◆ **The problem**
Report how many lines in the listing below include the word "with". Write nothing besides the number.

◆ **Excerpted records**
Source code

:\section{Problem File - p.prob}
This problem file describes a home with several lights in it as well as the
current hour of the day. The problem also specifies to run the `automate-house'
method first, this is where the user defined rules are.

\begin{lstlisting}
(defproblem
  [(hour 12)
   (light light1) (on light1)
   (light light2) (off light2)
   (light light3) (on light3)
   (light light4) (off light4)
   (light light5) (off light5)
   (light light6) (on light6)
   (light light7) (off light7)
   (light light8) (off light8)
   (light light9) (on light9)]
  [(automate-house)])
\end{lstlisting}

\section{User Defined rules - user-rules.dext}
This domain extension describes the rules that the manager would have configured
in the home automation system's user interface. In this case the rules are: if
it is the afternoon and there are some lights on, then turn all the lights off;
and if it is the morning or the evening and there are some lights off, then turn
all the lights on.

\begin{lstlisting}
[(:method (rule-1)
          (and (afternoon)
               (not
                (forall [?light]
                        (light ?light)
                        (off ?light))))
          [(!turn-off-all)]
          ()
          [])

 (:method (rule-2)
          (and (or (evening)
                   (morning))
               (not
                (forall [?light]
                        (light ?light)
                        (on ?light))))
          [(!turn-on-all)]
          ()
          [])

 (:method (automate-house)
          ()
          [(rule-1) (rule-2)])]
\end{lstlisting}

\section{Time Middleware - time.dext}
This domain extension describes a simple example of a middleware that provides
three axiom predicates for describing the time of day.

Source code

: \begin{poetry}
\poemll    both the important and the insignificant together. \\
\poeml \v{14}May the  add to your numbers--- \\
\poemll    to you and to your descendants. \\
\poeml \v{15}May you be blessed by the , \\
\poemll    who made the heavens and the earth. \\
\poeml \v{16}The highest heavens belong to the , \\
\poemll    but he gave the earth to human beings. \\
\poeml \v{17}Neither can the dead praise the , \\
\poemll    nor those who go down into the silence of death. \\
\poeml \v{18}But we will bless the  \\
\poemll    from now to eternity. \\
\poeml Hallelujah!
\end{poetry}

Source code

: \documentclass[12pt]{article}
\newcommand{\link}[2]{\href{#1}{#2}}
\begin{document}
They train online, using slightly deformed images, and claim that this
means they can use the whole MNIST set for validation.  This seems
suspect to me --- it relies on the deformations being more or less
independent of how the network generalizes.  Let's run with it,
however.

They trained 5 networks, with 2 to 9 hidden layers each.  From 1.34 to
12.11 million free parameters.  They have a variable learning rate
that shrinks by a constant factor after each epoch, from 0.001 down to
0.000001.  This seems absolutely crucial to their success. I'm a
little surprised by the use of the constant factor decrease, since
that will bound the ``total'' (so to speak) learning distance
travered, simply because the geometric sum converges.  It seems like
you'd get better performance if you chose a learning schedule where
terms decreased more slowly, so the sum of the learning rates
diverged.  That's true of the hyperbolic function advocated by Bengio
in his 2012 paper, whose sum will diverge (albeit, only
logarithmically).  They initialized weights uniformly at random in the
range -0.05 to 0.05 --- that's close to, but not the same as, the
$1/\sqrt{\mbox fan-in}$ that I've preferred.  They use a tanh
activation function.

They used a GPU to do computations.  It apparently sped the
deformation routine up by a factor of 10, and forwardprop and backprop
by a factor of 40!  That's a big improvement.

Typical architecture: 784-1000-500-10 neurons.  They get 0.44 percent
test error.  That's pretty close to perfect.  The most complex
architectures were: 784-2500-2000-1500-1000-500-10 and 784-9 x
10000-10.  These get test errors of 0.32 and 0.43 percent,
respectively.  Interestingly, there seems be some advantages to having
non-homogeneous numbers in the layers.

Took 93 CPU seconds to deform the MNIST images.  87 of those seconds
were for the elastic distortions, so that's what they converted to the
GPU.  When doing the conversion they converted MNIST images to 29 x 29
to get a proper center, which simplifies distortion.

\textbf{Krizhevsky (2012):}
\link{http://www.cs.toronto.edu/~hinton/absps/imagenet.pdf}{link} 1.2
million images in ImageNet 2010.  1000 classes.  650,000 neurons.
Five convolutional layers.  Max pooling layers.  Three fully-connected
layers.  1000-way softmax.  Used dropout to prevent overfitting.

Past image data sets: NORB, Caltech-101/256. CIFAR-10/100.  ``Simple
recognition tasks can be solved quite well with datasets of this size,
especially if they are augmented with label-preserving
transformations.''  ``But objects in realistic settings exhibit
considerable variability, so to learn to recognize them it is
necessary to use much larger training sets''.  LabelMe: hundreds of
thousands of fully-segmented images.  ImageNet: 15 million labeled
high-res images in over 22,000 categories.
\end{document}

◆ **Solved exercise**
5